What is expected
Type out the lines below exactly, pictures excluded.

Study material
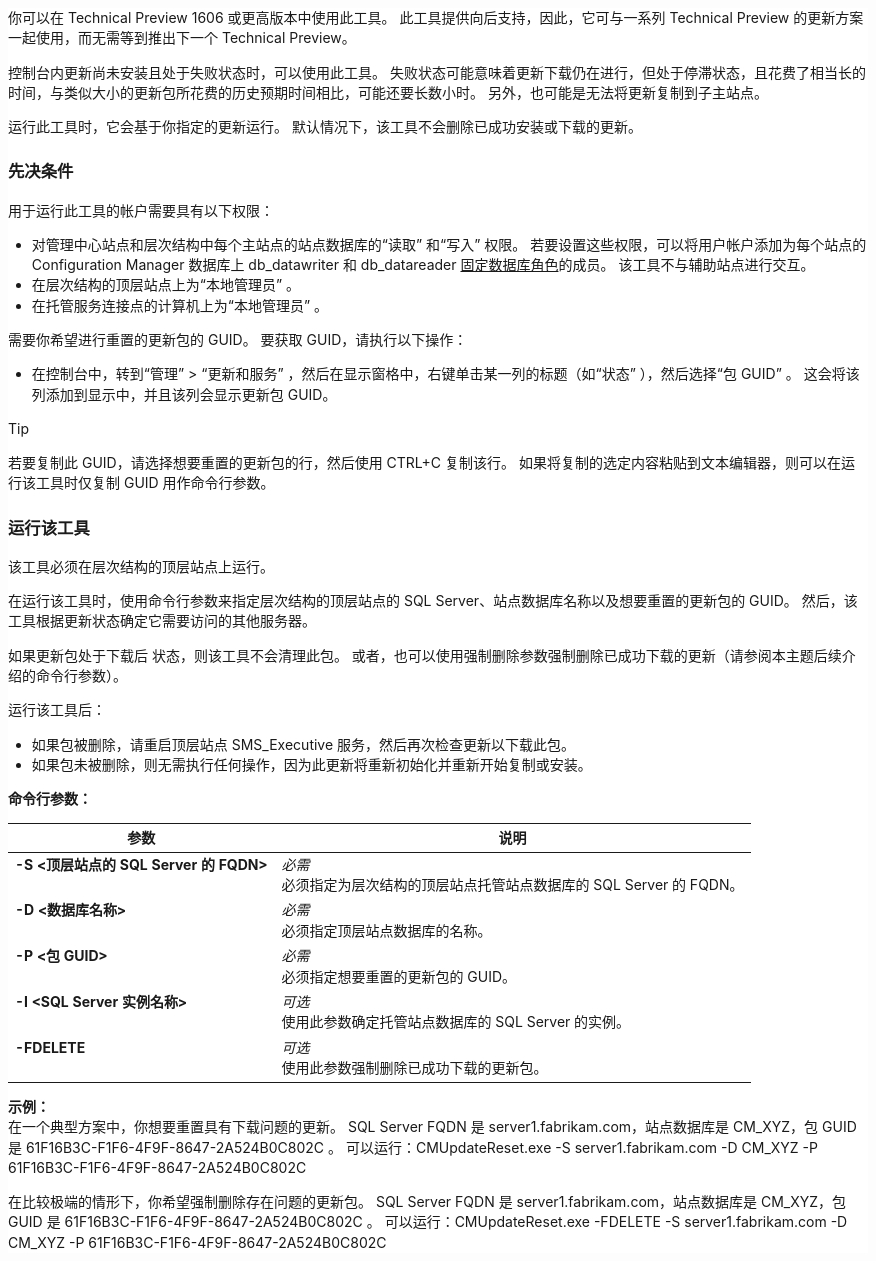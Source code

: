 你可以在 Technical Preview 1606 或更高版本中使用此工具。 此工具提供向后支持，因此，它可与一系列 Technical Preview 的更新方案一起使用，而无需等到推出下一个 Technical Preview。

控制台内更新尚未安装且处于失败状态时，可以使用此工具。 失败状态可能意味着更新下载仍在进行，但处于停滞状态，且花费了相当长的时间，与类似大小的更新包所花费的历史预期时间相比，可能还要长数小时。 另外，也可能是无法将更新复制到子主站点。  

运行此工具时，它会基于你指定的更新运行。 默认情况下，该工具不会删除已成功安装或下载的更新。  

### <a name="prerequisites"></a>先决条件
用于运行此工具的帐户需要具有以下权限：
-   对管理中心站点和层次结构中每个主站点的站点数据库的“读取”  和“写入”  权限。 若要设置这些权限，可以将用户帐户添加为每个站点的 Configuration Manager 数据库上 db_datawriter  和 db_datareader  [固定数据库角色](/sql/relational-databases/security/authentication-access/database-level-roles#fixed-database-roles)的成员。 该工具不与辅助站点进行交互。
-   在层次结构的顶层站点上为“本地管理员”  。
-   在托管服务连接点的计算机上为“本地管理员”  。

需要你希望进行重置的更新包的 GUID。 要获取 GUID，请执行以下操作：
-   在控制台中，转到“管理”   > “更新和服务”  ，然后在显示窗格中，右键单击某一列的标题（如“状态”  ），然后选择“包 GUID”  。 这会将该列添加到显示中，并且该列会显示更新包 GUID。

> [!TIP]  
> 若要复制此 GUID，请选择想要重置的更新包的行，然后使用 CTRL+C 复制该行。 如果将复制的选定内容粘贴到文本编辑器，则可以在运行该工具时仅复制 GUID 用作命令行参数。

### <a name="run-the-tool"></a>运行该工具    
该工具必须在层次结构的顶层站点上运行。

在运行该工具时，使用命令行参数来指定层次结构的顶层站点的 SQL Server、站点数据库名称以及想要重置的更新包的 GUID。 然后，该工具根据更新状态确定它需要访问的其他服务器。   

如果更新包处于下载后  状态，则该工具不会清理此包。 或者，也可以使用强制删除参数强制删除已成功下载的更新（请参阅本主题后续介绍的命令行参数）。

运行该工具后：
-   如果包被删除，请重启顶层站点 SMS_Executive 服务，然后再次检查更新以下载此包。
-   如果包未被删除，则无需执行任何操作，因为此更新将重新初始化并重新开始复制或安装。

**命令行参数：**  


|                        参数                         |                                                            说明                                                            |
|----------------------------------------------------------|-----------------------------------------------------------------------------------------------------------------------------------|
| **-S &lt;顶层站点的 SQL Server 的 FQDN>** | *必需* <br> 必须指定为层次结构的顶层站点托管站点数据库的 SQL Server 的 FQDN。 |
|                **-D &lt;数据库名称>**                 |                             *必需* <br> 必须指定顶层站点数据库的名称。                             |
|                 **-P &lt;包 GUID>**                 |                        *必需* <br> 必须指定想要重置的更新包的 GUID。                        |
|           **-I &lt;SQL Server 实例名称>**           |                   *可选* <br> 使用此参数确定托管站点数据库的 SQL Server 的实例。                   |
|                       **-FDELETE**                       |                      *可选* <br> 使用此参数强制删除已成功下载的更新包。                      |

 **示例：**  
 在一个典型方案中，你想要重置具有下载问题的更新。 SQL Server FQDN 是 server1.fabrikam.com，站点数据库是 CM_XYZ，包 GUID 是 61F16B3C-F1F6-4F9F-8647-2A524B0C802C    。  可以运行：CMUpdateReset.exe -S server1.fabrikam.com -D CM_XYZ -P 61F16B3C-F1F6-4F9F-8647-2A524B0C802C

 在比较极端的情形下，你希望强制删除存在问题的更新包。 SQL Server FQDN 是 server1.fabrikam.com，站点数据库是 CM_XYZ，包 GUID 是 61F16B3C-F1F6-4F9F-8647-2A524B0C802C    。  可以运行：CMUpdateReset.exe  -FDELETE -S server1.fabrikam.com -D CM_XYZ -P 61F16B3C-F1F6-4F9F-8647-2A524B0C802C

Answer box
Source code

: 你可以在 Technical Preview 1606 或更高版本中使用此工具。 此工具提供向后支持，因此，它可与一系列 Technical Preview 的更新方案一起使用，而无需等到推出下一个 Technical Preview。

控制台内更新尚未安装且处于失败状态时，可以使用此工具。 失败状态可能意味着更新下载仍在进行，但处于停滞状态，且花费了相当长的时间，与类似大小的更新包所花费的历史预期时间相比，可能还要长数小时。 另外，也可能是无法将更新复制到子主站点。  

运行此工具时，它会基于你指定的更新运行。 默认情况下，该工具不会删除已成功安装或下载的更新。  

### <a name="prerequisites"></a>先决条件
用于运行此工具的帐户需要具有以下权限：
-   对管理中心站点和层次结构中每个主站点的站点数据库的“读取”  和“写入”  权限。 若要设置这些权限，可以将用户帐户添加为每个站点的 Configuration Manager 数据库上 db_datawriter  和 db_datareader  [固定数据库角色](/sql/relational-databases/security/authentication-access/database-level-roles#fixed-database-roles)的成员。 该工具不与辅助站点进行交互。
-   在层次结构的顶层站点上为“本地管理员”  。
-   在托管服务连接点的计算机上为“本地管理员”  。

需要你希望进行重置的更新包的 GUID。 要获取 GUID，请执行以下操作：
-   在控制台中，转到“管理”   > “更新和服务”  ，然后在显示窗格中，右键单击某一列的标题（如“状态”  ），然后选择“包 GUID”  。 这会将该列添加到显示中，并且该列会显示更新包 GUID。

> [!TIP]  
> 若要复制此 GUID，请选择想要重置的更新包的行，然后使用 CTRL+C 复制该行。 如果将复制的选定内容粘贴到文本编辑器，则可以在运行该工具时仅复制 GUID 用作命令行参数。

### <a name="run-the-tool"></a>运行该工具    
该工具必须在层次结构的顶层站点上运行。

在运行该工具时，使用命令行参数来指定层次结构的顶层站点的 SQL Server、站点数据库名称以及想要重置的更新包的 GUID。 然后，该工具根据更新状态确定它需要访问的其他服务器。   

如果更新包处于下载后  状态，则该工具不会清理此包。 或者，也可以使用强制删除参数强制删除已成功下载的更新（请参阅本主题后续介绍的命令行参数）。

运行该工具后：
-   如果包被删除，请重启顶层站点 SMS_Executive 服务，然后再次检查更新以下载此包。
-   如果包未被删除，则无需执行任何操作，因为此更新将重新初始化并重新开始复制或安装。

**命令行参数：**  


|                        参数                         |                                                            说明                                                            |
|----------------------------------------------------------|-----------------------------------------------------------------------------------------------------------------------------------|
| **-S &lt;顶层站点的 SQL Server 的 FQDN>** | *必需* <br> 必须指定为层次结构的顶层站点托管站点数据库的 SQL Server 的 FQDN。 |
|                **-D &lt;数据库名称>**                 |                             *必需* <br> 必须指定顶层站点数据库的名称。                             |
|                 **-P &lt;包 GUID>**                 |                        *必需* <br> 必须指定想要重置的更新包的 GUID。                        |
|           **-I &lt;SQL Server 实例名称>**           |                   *可选* <br> 使用此参数确定托管站点数据库的 SQL Server 的实例。                   |
|                       **-FDELETE**                       |                      *可选* <br> 使用此参数强制删除已成功下载的更新包。                      |

 **示例：**  
 在一个典型方案中，你想要重置具有下载问题的更新。 SQL Server FQDN 是 server1.fabrikam.com，站点数据库是 CM_XYZ，包 GUID 是 61F16B3C-F1F6-4F9F-8647-2A524B0C802C    。  可以运行：CMUpdateReset.exe -S server1.fabrikam.com -D CM_XYZ -P 61F16B3C-F1F6-4F9F-8647-2A524B0C802C

 在比较极端的情形下，你希望强制删除存在问题的更新包。 SQL Server FQDN 是 server1.fabrikam.com，站点数据库是 CM_XYZ，包 GUID 是 61F16B3C-F1F6-4F9F-8647-2A524B0C802C    。  可以运行：CMUpdateReset.exe  -FDELETE -S server1.fabrikam.com -D CM_XYZ -P 61F16B3C-F1F6-4F9F-8647-2A524B0C802C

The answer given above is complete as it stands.